Let’s Talk Simultaneous Pairs

Let’s Talk Simultaneous Pairs

by Alex J. Coyne © 2018

Simultaneous pairs make for a fascinating way to play bridge. If you’ve ever wondered what the results of the same hand would be for other players, simultaneous pairs offers you the perfect chance to find out by having the same hands played by several different clubs.

We tracked down Anna Gudge from ECatsBridge to tell us more.

Simultaneous Pairs

EcatsBridge (and simultaneous pairs) are run by business partners Anna Gudge and Mark Newton and their goal is “promoting real bridge in a virtual world.”
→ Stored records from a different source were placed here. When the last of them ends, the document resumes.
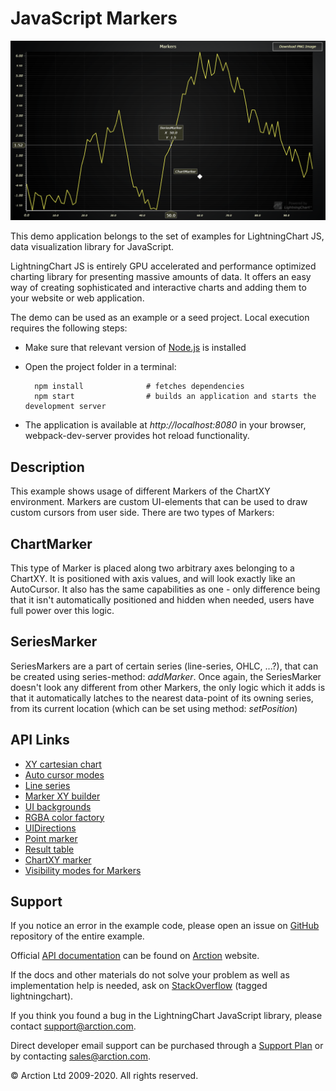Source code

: # JavaScript Markers

![JavaScript Markers](markers.png)

This demo application belongs to the set of examples for LightningChart JS, data visualization library for JavaScript.

LightningChart JS is entirely GPU accelerated and performance optimized charting library for presenting massive amounts of data. It offers an easy way of creating sophisticated and interactive charts and adding them to your website or web application.

The demo can be used as an example or a seed project. Local execution requires the following steps:

- Make sure that relevant version of [Node.js](https://nodejs.org/en/download/) is installed
- Open the project folder in a terminal:

        npm install              # fetches dependencies
        npm start                # builds an application and starts the development server

- The application is available at *http://localhost:8080* in your browser, webpack-dev-server provides hot reload functionality.


## Description

This example shows usage of different Markers of the ChartXY environment.
Markers are custom UI-elements that can be used to draw custom cursors from user side. There are two types of Markers:

## ChartMarker

This type of Marker is placed along two arbitrary axes belonging to a ChartXY. It is positioned with axis values, and will look exactly like an AutoCursor. It also has the same capabilities as one - only difference being that it isn't automatically positioned and hidden when needed, users have full power over this logic.

## SeriesMarker

SeriesMarkers are a part of certain series (line-series, OHLC, ...?), that can be created using series-method: *addMarker*. Once again, the SeriesMarker doesn't look any different from other Markers, the only logic which it adds is that it automatically latches to the nearest data-point of its owning series, from its current location (which can be set using method: *setPosition*)


## API Links

* [XY cartesian chart]
* [Auto cursor modes]
* [Line series]
* [Marker XY builder]
* [UI backgrounds]
* [RGBA color factory]
* [UIDirections]
* [Point marker]
* [Result table]
* [ChartXY marker]
* [Visibility modes for Markers]


## Support

If you notice an error in the example code, please open an issue on [GitHub][0] repository of the entire example.

Official [API documentation][1] can be found on [Arction][2] website.

If the docs and other materials do not solve your problem as well as implementation help is needed, ask on [StackOverflow][3] (tagged lightningchart).

If you think you found a bug in the LightningChart JavaScript library, please contact support@arction.com.

Direct developer email support can be purchased through a [Support Plan][4] or by contacting sales@arction.com.

[0]: https://github.com/Arction/
[1]: https://www.arction.com/lightningchart-js-api-documentation/
[2]: https://www.arction.com
[3]: https://stackoverflow.com/questions/tagged/lightningchart
[4]: https://www.arction.com/support-services/

© Arction Ltd 2009-2020. All rights reserved.


[XY cartesian chart]: https://www.arction.com/lightningchart-js-api-documentation/v3.3.0/classes/chartxy.html
[Auto cursor modes]: https://www.arction.com/lightningchart-js-api-documentation/v3.3.0/enums/autocursormodes.html
[Line series]: https://www.arction.com/lightningchart-js-api-documentation/v3.3.0/classes/lineseries.html
[Marker XY builder]: https://www.arction.com/lightningchart-js-api-documentation/v3.3.0/globals.html#markerbuilders
[UI backgrounds]: https://www.arction.com/lightningchart-js-api-documentation/v3.3.0/globals.html#uibackgrounds
[RGBA color factory]: https://www.arction.com/lightningchart-js-api-documentation/v3.3.0/globals.html#colorrgba
[UIDirections]: https://www.arction.com/lightningchart-js-api-documentation/v3.3.0/enums/uidirections.html
[Point marker]: https://www.arction.com/lightningchart-js-api-documentation/v3.3.0/interfaces/pointmarker.html
[Result table]: https://www.arction.com/lightningchart-js-api-documentation/v3.3.0/interfaces/resulttable.html
[ChartXY marker]: https://www.arction.com/lightningchart-js-api-documentation/v3.3.0/classes/chartmarkerxy.html
[Visibility modes for Markers]: https://www.arction.com/lightningchart-js-api-documentation/v3.3.0/enums/uivisibilitymodes.html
“Simultaneous pairs are events where the same hands are played in clubs on the same day,” says Gudge. “We rely on clubs not sharing information especially when it is a world event where play starts ‘down under’ in New Zealand and ends on the West coast of America.”

She says that all players are asked to respect security and to avoid publishing anything on their websites except for a straight ranking list until frequencies and hands are posted on the ECats website.

“We score any events that people want to organise, but we can also take over and do the complete organisation on their behalf if required to do so.”

The hands are computer-generated, sent to a commentator for analysis to be written, then the analyses is typed up, the website set up, the scoring is watched and any assistance provided – with results being published at the end of this process.

To be part of simultaneous pairs, she says that clubs need a scoring program that matches up with theirs and provides the right file format and, “We can help by providing a free program if needed.”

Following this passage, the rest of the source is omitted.